Windows Mobile as it currently stands, though, has drawbacks and weaknesses not found in either the Android or iOS ecosystems, both of which have stores where a wealth of applications constantly twinkles with life. Windows Store in contrast is a barren, dusty place where owls hoot and cobwebs drape. All this means there is a type of mobile phone user that should definitely avoid Windows Mobile.

 

Take photos for instance. Not long ago Microsoft allowed Windows phone users 30GB of free online storage. This comprised 15GB as standard, and an additional 15GB bonus easily obtained by setting the camera roll on a mobile device to use OneDrive for image backup. But in 2015 the free storage was reduced to 5GB, while the 15GB camera roll bonus was discontinued. Bah, humbug, Microsoft.

 

If you’re a Windows phone user, Google apparently considers you unworthy of attention. It certainly wants you to keep your grubby hands off its own apps and services, nearly all of which are nowhere to be seen on the Windows 10 Mobile platform. This is a shame, because Google Photos is undoubtedly the king of cloud storage for your images.

 

Google provides unlimited free photo storage through its Photos app, so long as you don’t mind a degree of file compression, one which anyhow doesn’t in normal circumstances affect the quality of your images.

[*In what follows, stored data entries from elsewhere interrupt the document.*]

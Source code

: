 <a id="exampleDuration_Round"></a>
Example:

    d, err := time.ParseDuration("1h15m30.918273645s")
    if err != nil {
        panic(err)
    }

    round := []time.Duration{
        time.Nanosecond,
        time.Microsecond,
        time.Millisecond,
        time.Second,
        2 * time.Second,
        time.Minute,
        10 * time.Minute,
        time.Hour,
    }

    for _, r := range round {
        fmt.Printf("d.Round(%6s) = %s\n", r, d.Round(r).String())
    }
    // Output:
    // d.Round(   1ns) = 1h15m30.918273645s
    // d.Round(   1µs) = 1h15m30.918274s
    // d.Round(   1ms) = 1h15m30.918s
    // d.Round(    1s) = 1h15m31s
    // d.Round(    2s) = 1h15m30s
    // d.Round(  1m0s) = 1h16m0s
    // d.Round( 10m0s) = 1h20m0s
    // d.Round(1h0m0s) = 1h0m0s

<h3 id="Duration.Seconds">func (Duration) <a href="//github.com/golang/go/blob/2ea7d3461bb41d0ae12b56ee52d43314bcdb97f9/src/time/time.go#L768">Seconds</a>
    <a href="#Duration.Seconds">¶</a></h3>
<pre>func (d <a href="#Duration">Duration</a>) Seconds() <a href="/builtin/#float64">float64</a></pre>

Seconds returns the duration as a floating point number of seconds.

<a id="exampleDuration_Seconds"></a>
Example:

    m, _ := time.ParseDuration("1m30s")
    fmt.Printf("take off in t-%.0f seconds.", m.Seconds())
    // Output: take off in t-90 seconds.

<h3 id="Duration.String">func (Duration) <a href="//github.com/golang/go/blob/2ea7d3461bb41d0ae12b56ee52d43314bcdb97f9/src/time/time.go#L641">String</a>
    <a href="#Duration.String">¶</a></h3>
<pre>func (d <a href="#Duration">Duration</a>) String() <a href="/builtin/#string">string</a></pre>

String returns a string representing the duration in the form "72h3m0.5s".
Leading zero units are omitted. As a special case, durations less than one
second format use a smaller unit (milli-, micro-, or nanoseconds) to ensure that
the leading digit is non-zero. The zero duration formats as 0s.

Your Gran is hardly going to be complaining that she’s had her pixel count reduced in that picture of her adjusting her dentures on Eastbourne seafront. Needless to say, Google Photos is not available on Windows Mobile, along with all other Google goodies. It just isn’t.

 

My personal Windows Mobile bugbear is the inferiority of the default maps. Several years ago I took up a job in Cambodia, South-East Asia, and was astonished to find that the country’s map on Windows was practically non-existent, consisting of main roads and a few labels (unlike most other countries in the region it was not available for download either). It looked more like a minor underground transport system than a busy city’s road network.

 

Now, Cambodia may well be a lightly populated country of little significance to most Europeans, but it receives plenty of tourists each year, most of them admittedly French visitors looking in on an ex-colony, but still. And let’s not forget it has one of the most impressive temples in the world, Angkor Wat.

 

To add insult to injury, Microsoft phones were heavily promoted in the country’s capital city, Phnom Penh. In fact, when I was there in 2015, a large Nokia store had just undergone transformation into a ‘Microsoft’ outlet, and was selling all the latest Lumias of the time. Yet I’m certain that no salesman would have dared remark that the Lumia 640 was a great phone ‘unless you want to find directions to the next block down the street’. Cheeky? I’d say so.

 

Returning to the app gap, the Windows platform is not a terribly suitable phone for those looking for romance either. Or at least not if you’re gay. For while Tinder, a dating app for straight people, is at least supported by third party alternatives such as 6tin, there are no options for platforms such as Grindr, one of the most popular gay dating services. Sadly – or indeed happily – any gays going to Cambodia will just have to find partners the old-fashioned way by eyeing up other guys in bars.

 

And how about Snapchat, that social media phenomenon for the young and wordless who like to transmit quaint pictures of themselves all over the universe? Well, forget it. Snapchat is as missing as an expletive in a monastery on the Windows Mobile platform.  

 

So, it seems that if you’re a gay photography buff who generates a ton of images to save to the cloud, and who just loves to send out cartoon-emblazoned selfies while on vacation, and you’re going to be navigating the Kingdom of Cambodia for the first time, then leave your Windows phone at home and take an Android device instead. Then you won’t get lost, lonely or frustrated.